How to prevent crawlers from following links?

6.1k Views Asked by At

I'm building a site that will allow sellers to:

  • list their products on my site
  • have each product link back to the seller's site
  • be charged for each link clicked

What I need to do now is to somehow make sure that I am only logging actual human users following the links to the sellers site. If it's a bot crawling the site, I shouldn't be charging the sellers for that.

Is there a way for me tell bots not to follow a certain link? I don't think it's nofollow as that is not intended to block access to content.

3

There are 3 best solutions below

2
On BEST ANSWER

The way to tell a bot not to follow a link is precisely to add rel=nofollow to your <a> tag. Assuming you are also logging locally before forwarding to the external url you could also check the user agent string.

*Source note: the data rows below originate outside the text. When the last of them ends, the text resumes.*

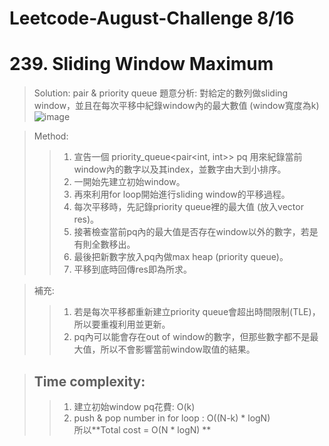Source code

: # Leetcode-August-Challenge 8/16
# 239. Sliding Window Maximum
> Solution: pair & priority queue
> 題意分析: 對給定的數列做sliding window，並且在每次平移中紀錄window內的最大數值 (window寬度為k)
> ![image]()

> Method: 
>> 1. 宣告一個 priority_queue<pair<int, int>> pq 用來紀錄當前window內的數字以及其index，並數字由大到小排序。  
>> 2. 一開始先建立初始window。  
>> 3. 再來利用for loop開始進行sliding window的平移過程。  
>> 4. 每次平移時，先記錄priority queue裡的最大值 (放入vector res)。  
>> 5. 接著檢查當前pq內的最大值是否存在window以外的數字，若是有則全數移出。  
>> 6. 最後把新數字放入pq內做max heap (priority queue)。  
>> 7. 平移到底時回傳res即為所求。  

> 補充:
>> 1. 若是每次平移都重新建立priority queue會超出時間限制(TLE)，所以要重複利用並更新。  
>> 2. pq內可以能會存在out of window的數字，但那些數字都不是最大值，所以不會影響當前window取值的結果。  

> ## Time complexity:
>> 1. 建立初始window pq花費: O(k)  
>> 2. push & pop number in for loop : O((N-k) * logN)  
>> 所以**Total cost = O(N * logN) ** 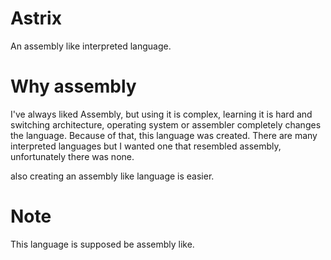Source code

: # Astrix
An assembly like interpreted language.

# Why assembly 

I've always liked Assembly, but using it is complex, learning it is hard and switching architecture, operating system or assembler completely changes the language. Because of that, this language was created. There are many interpreted languages but I wanted one that resembled assembly, unfortunately there was none. 

also creating an assembly like language is easier.

# Note

This language is supposed be assembly like. 

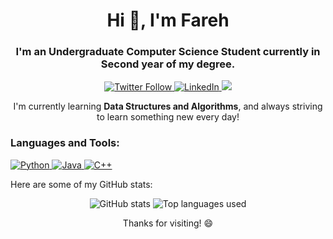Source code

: <h1 align="center">Hi 👋, I'm Fareh</h1>
<h3 align="center">I'm an Undergraduate Computer Science Student currently in Second year of my degree.</h3>
<p align="center">
  <a href="https://twitter.com/farehhhhhhh" target="_blank">
    <img src="https://img.shields.io/twitter/follow/farehhhhhhh?style=social" alt="Twitter Follow">
  </a>
  <a href="https://www.linkedin.com/in/fareh-iqbal-781906232/" target="_blank">
    <img src="https://img.shields.io/badge/-Fareh%20Iqbal-blue?style=flat-square&logo=Linkedin&logoColor=white&link=https://www.linkedin.com/in/fareh-iqbal-781906232/" alt="LinkedIn">
  </a>
  <a href="mailto:fareh.iqbal55@gmail.com" target="_blank">
    <img src="https://img.shields.io/badge/-Email%20Me-red?style=flat-square&logo=Gmail&logoColor=white&link=mailto:fareh.iqbal55@gmail.com">
  </a>
</p>
<p align="center">I'm currently learning <strong>Data Structures and Algorithms</strong>, and always striving to learn something new every day!</p>
<h3 align="left">Languages and Tools:</h3>
<p align="left">
  <a href="https://www.python.org" target="_blank" rel="noreferrer">
    <img src="https://img.shields.io/badge/-Python-3776AB?style=flat-square&logo=Python&logoColor=white" alt="Python">
  </a>
  <a href="https://www.java.com" target="_blank" rel="noreferrer">
    <img src="https://img.shields.io/badge/-Java-007396?style=flat-square&logo=Java&logoColor=white" alt="Java">
  </a>
  <a href="https://www.cplusplus.com/" target="_blank" rel="noreferrer">
    <img src="https://img.shields.io/badge/-C++-00599C?style=flat-square&logo=C%2B%2B&logoColor=white" alt="C++">
  </a>
</p>
<p align="left">Here are some of my GitHub stats:</p>
<p align="center">
  <img src="https://github-readme-stats.vercel.app/api?username=farehiqbal&show_icons=true&theme=tokyonight" alt="GitHub stats">
  <img src="https://github-readme-stats.vercel.app/api/top-langs/?username=farehiqbal&langs_count=3&theme=tokyonight" alt="Top languages used">
</p>
<p align="center">Thanks for visiting! 😄</p>
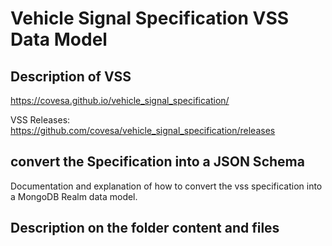 # Vehicle Signal Specification VSS Data Model

## Description of VSS

https://covesa.github.io/vehicle_signal_specification/

VSS Releases:
https://github.com/covesa/vehicle_signal_specification/releases

## convert the Specification into a JSON Schema

Documentation and explanation of how to convert the vss specification into a MongoDB Realm data model.

## Description on the folder content and files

In fact, if you are going to ask people to pay based on number of referrals it might be an idea to log IP address and user agent against each paid for click in case your stats are ever questioned.

0
On

Typicall you can identify them by the user agent string. You can find a list here, can't say it's perferct, but it's a good base to extend: PHP/MySQL - an array filter for bots

Robots.txt is another way, more about it here

3
On

You just add a [robots.txt] file, e.g. like this one.

You can find more info about [robots.txt] files on the net, e.g. in Wikipedia.